The present study had some limitations. First, the ROI covered the entire cross section of the cervical cords. Because the single-shot model is used to shorten the scan time for clinical application, the limited resolution of NODDI is unable to distinguish white matter from gray matter. However, the entire coverage showed excellent repeatability in this study. Additionally, some researchers consider that NODDI can be applied to gray matter [11]. Second, the subject size was limited so that the results could not be demonstrated adequately. The surgical procedure, patients’ compliance to revisit and endurance in the scanning restricted the subject size. Third, different segments of cervical cords were not differentiated and respectively compared because of the limited subject size.
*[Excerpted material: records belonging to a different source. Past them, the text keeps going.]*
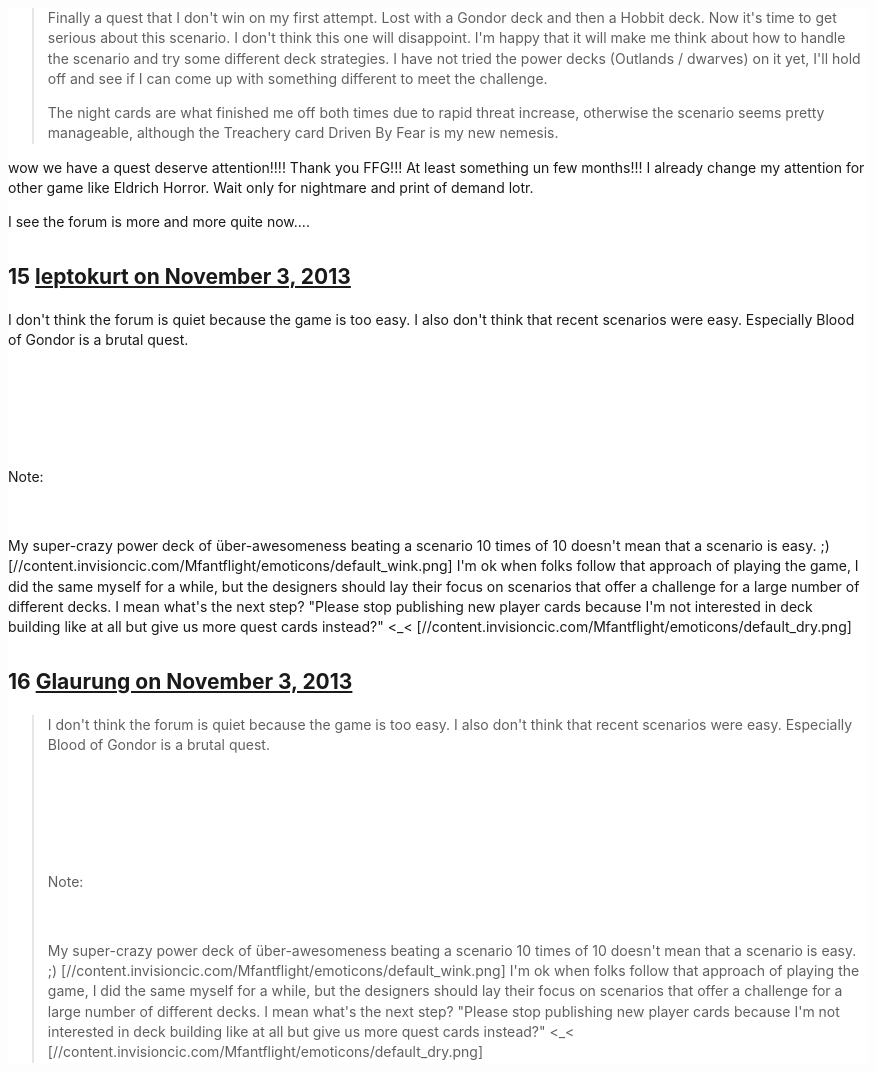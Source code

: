 > Finally a quest that I don't win on my first attempt. Lost with a Gondor deck and then a Hobbit deck. Now it's time to get serious about this scenario. I don't think this one will disappoint. I'm happy that it will make me think about how to handle the scenario and try some different deck strategies. I have not tried the power decks (Outlands / dwarves) on it yet, I'll hold off and see if I can come up with something different to meet the challenge.
> 
> The night cards are what finished me off both times due to rapid threat increase, otherwise the scenario seems pretty manageable, although the Treachery card Driven By Fear is my new nemesis.

wow we have a quest deserve attention!!!! Thank you FFG!!! At least something un few months!!! I already change my attention for other game like Eldrich Horror. Wait only for nightmare and print of demand lotr.

I see the forum is more and more quite now....

## 15 [leptokurt on November 3, 2013](https://community.fantasyflightgames.com/topic/92854-stone-of-erech-now-available/?do=findComment&comment=901537)

I don't think the forum is quiet because the game is too easy. I also don't think that recent scenarios were easy. Especially Blood of Gondor is a brutal quest.

 

 

 

Note:

 

My super-crazy power deck of über-awesomeness beating a scenario 10 times of 10 doesn't mean that a scenario is easy. ;) [//content.invisioncic.com/Mfantflight/emoticons/default_wink.png] I'm ok when folks follow that approach of playing the game, I did the same myself for a while, but the designers should lay their focus on scenarios that offer a challenge for a large number of different decks. I mean what's the next step? "Please stop publishing new player cards because I'm not interested in deck building like at all but give us more quest cards instead?" <_< [//content.invisioncic.com/Mfantflight/emoticons/default_dry.png]

## 16 [Glaurung on November 3, 2013](https://community.fantasyflightgames.com/topic/92854-stone-of-erech-now-available/?do=findComment&comment=901684)

> I don't think the forum is quiet because the game is too easy. I also don't think that recent scenarios were easy. Especially Blood of Gondor is a brutal quest.
> 
>  
> 
>  
> 
>  
> 
> Note:
> 
>  
> 
> My super-crazy power deck of über-awesomeness beating a scenario 10 times of 10 doesn't mean that a scenario is easy. ;) [//content.invisioncic.com/Mfantflight/emoticons/default_wink.png] I'm ok when folks follow that approach of playing the game, I did the same myself for a while, but the designers should lay their focus on scenarios that offer a challenge for a large number of different decks. I mean what's the next step? "Please stop publishing new player cards because I'm not interested in deck building like at all but give us more quest cards instead?" <_< [//content.invisioncic.com/Mfantflight/emoticons/default_dry.png]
Therefore, future work is planned to increase the sample volume for excluding the impact from cervical cord segments.

In conclusion, our study showed that microstructural changes in postoperative CSM cervical cords with RA and T2-HSI were different and could be evaluated by NODDI metrics and had certain clinical implication. These MRI signs could be used for brief evaluation for postoperative CSM cervical cords.